• [Extracted records]
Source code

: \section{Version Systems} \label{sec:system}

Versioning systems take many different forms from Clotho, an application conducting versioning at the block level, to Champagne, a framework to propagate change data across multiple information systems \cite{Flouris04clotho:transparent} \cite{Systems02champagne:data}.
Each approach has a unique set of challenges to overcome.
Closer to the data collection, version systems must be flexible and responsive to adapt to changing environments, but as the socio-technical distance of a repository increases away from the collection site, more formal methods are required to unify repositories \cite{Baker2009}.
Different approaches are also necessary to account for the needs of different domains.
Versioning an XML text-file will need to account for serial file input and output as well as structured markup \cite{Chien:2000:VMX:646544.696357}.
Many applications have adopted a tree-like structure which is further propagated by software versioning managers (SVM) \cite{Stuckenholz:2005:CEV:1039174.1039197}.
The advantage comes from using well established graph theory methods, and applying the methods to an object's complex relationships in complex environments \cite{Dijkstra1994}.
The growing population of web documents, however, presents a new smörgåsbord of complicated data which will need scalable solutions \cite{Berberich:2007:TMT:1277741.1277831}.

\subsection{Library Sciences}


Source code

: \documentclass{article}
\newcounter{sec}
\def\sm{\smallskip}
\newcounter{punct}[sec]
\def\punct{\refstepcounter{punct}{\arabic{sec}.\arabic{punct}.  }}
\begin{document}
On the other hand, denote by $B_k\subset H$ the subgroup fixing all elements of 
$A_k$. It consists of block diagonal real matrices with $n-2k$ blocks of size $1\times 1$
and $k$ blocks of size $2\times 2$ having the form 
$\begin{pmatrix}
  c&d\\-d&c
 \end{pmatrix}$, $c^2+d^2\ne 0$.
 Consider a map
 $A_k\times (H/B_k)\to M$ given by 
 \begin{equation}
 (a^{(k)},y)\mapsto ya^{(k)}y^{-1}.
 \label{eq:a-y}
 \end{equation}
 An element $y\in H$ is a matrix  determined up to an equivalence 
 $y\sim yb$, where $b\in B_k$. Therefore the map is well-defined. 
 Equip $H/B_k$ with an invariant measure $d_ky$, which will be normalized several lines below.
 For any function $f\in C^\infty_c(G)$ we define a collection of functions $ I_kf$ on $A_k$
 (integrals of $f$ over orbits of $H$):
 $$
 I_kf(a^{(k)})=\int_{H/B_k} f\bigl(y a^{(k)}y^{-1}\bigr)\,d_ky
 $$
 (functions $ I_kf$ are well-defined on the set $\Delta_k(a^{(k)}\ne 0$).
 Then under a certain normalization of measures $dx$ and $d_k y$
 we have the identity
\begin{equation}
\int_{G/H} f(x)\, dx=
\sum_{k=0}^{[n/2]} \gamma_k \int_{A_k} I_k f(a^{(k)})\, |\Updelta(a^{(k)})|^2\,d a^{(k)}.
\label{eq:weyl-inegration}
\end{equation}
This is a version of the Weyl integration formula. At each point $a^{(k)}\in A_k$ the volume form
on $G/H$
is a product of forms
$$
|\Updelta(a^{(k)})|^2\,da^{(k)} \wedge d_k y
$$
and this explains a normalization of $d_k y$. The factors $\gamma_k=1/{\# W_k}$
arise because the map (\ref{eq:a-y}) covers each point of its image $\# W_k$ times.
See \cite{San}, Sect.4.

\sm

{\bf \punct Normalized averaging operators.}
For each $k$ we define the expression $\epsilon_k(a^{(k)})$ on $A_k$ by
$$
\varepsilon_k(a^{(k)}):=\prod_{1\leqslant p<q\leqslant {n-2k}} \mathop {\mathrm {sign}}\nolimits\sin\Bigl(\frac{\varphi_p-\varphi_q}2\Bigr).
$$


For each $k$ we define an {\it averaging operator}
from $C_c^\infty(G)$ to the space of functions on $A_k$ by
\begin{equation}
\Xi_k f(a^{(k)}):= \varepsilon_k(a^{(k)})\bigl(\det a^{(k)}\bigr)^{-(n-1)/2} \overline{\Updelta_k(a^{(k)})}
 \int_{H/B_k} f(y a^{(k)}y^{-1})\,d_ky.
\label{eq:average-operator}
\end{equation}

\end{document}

• [Directions]
Set down exactly the lines from the start of the records to the line with "map is well-defined.". Include that line, and add nothing more.

• [Solution below]
Source code

: \section{Version Systems} \label{sec:system}

Versioning systems take many different forms from Clotho, an application conducting versioning at the block level, to Champagne, a framework to propagate change data across multiple information systems \cite{Flouris04clotho:transparent} \cite{Systems02champagne:data}.
Each approach has a unique set of challenges to overcome.
Closer to the data collection, version systems must be flexible and responsive to adapt to changing environments, but as the socio-technical distance of a repository increases away from the collection site, more formal methods are required to unify repositories \cite{Baker2009}.
Different approaches are also necessary to account for the needs of different domains.
Versioning an XML text-file will need to account for serial file input and output as well as structured markup \cite{Chien:2000:VMX:646544.696357}.
Many applications have adopted a tree-like structure which is further propagated by software versioning managers (SVM) \cite{Stuckenholz:2005:CEV:1039174.1039197}.
The advantage comes from using well established graph theory methods, and applying the methods to an object's complex relationships in complex environments \cite{Dijkstra1994}.
The growing population of web documents, however, presents a new smörgåsbord of complicated data which will need scalable solutions \cite{Berberich:2007:TMT:1277741.1277831}.

\subsection{Library Sciences}


Source code

: \documentclass{article}
\newcounter{sec}
\def\sm{\smallskip}
\newcounter{punct}[sec]
\def\punct{\refstepcounter{punct}{\arabic{sec}.\arabic{punct}.  }}
\begin{document}
On the other hand, denote by $B_k\subset H$ the subgroup fixing all elements of 
$A_k$. It consists of block diagonal real matrices with $n-2k$ blocks of size $1\times 1$
and $k$ blocks of size $2\times 2$ having the form 
$\begin{pmatrix}
  c&d\\-d&c
 \end{pmatrix}$, $c^2+d^2\ne 0$.
 Consider a map
 $A_k\times (H/B_k)\to M$ given by 
 \begin{equation}
 (a^{(k)},y)\mapsto ya^{(k)}y^{-1}.
 \label{eq:a-y}
 \end{equation}
 An element $y\in H$ is a matrix  determined up to an equivalence 
 $y\sim yb$, where $b\in B_k$. Therefore the map is well-defined. 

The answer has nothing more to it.